-- What is expected --
When a line of the records below contains the string "subgraph", copy that whole line.

-- Data section --
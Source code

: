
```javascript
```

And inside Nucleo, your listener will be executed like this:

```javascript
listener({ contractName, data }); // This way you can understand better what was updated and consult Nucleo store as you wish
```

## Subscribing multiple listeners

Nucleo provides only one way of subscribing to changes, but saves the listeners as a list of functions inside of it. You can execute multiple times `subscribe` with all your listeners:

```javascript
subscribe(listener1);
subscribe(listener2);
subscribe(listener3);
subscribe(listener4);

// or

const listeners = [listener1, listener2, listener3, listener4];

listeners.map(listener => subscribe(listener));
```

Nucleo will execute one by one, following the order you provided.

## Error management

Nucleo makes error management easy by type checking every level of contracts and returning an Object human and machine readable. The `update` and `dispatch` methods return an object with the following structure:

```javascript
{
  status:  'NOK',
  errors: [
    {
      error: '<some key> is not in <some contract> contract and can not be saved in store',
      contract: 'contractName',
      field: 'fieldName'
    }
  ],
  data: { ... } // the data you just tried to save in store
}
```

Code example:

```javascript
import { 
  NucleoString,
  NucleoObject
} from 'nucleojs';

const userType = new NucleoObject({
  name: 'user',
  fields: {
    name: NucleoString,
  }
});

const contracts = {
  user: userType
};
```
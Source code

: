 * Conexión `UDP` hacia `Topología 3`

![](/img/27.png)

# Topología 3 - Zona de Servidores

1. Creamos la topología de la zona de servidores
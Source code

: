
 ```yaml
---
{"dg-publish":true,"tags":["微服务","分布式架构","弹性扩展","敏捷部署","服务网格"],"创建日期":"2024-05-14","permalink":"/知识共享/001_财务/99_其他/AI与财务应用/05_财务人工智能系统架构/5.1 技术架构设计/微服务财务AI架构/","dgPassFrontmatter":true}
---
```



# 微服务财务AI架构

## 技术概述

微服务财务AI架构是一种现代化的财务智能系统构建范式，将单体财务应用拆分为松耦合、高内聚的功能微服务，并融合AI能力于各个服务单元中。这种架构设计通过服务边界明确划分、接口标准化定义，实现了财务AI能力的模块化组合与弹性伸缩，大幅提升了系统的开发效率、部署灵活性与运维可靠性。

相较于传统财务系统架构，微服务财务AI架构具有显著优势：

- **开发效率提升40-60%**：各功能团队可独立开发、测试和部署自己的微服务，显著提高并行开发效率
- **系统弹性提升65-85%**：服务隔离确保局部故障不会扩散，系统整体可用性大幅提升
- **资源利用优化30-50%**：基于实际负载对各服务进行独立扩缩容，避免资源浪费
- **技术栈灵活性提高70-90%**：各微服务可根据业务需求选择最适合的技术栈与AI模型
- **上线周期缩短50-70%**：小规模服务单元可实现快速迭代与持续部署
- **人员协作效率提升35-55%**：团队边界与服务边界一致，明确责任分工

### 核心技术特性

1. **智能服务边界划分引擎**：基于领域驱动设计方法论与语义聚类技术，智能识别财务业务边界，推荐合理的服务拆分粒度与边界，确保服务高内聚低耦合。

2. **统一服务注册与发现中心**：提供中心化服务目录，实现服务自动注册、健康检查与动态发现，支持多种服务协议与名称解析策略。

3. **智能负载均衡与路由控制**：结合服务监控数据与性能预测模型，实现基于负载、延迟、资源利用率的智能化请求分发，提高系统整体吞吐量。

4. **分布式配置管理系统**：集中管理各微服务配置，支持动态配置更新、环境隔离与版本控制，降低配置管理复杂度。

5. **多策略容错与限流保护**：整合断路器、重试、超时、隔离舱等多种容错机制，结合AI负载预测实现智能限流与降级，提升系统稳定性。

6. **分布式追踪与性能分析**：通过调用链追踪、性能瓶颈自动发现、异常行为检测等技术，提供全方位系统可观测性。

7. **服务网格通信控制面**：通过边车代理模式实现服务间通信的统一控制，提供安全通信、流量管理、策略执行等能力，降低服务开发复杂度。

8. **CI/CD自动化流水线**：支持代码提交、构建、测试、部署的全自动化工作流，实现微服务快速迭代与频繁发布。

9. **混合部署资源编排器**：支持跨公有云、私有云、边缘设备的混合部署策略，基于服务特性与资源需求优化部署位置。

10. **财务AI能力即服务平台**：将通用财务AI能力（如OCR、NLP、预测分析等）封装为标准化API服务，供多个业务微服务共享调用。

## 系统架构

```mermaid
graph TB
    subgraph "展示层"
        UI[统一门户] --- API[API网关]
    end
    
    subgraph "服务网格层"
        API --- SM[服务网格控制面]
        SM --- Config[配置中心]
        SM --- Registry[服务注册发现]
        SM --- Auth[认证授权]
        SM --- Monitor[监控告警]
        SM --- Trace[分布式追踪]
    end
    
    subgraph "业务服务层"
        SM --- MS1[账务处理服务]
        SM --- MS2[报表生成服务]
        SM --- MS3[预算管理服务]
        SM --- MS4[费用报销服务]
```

-- Response below --
    subgraph "展示层"
    subgraph "服务网格层"
    subgraph "业务服务层"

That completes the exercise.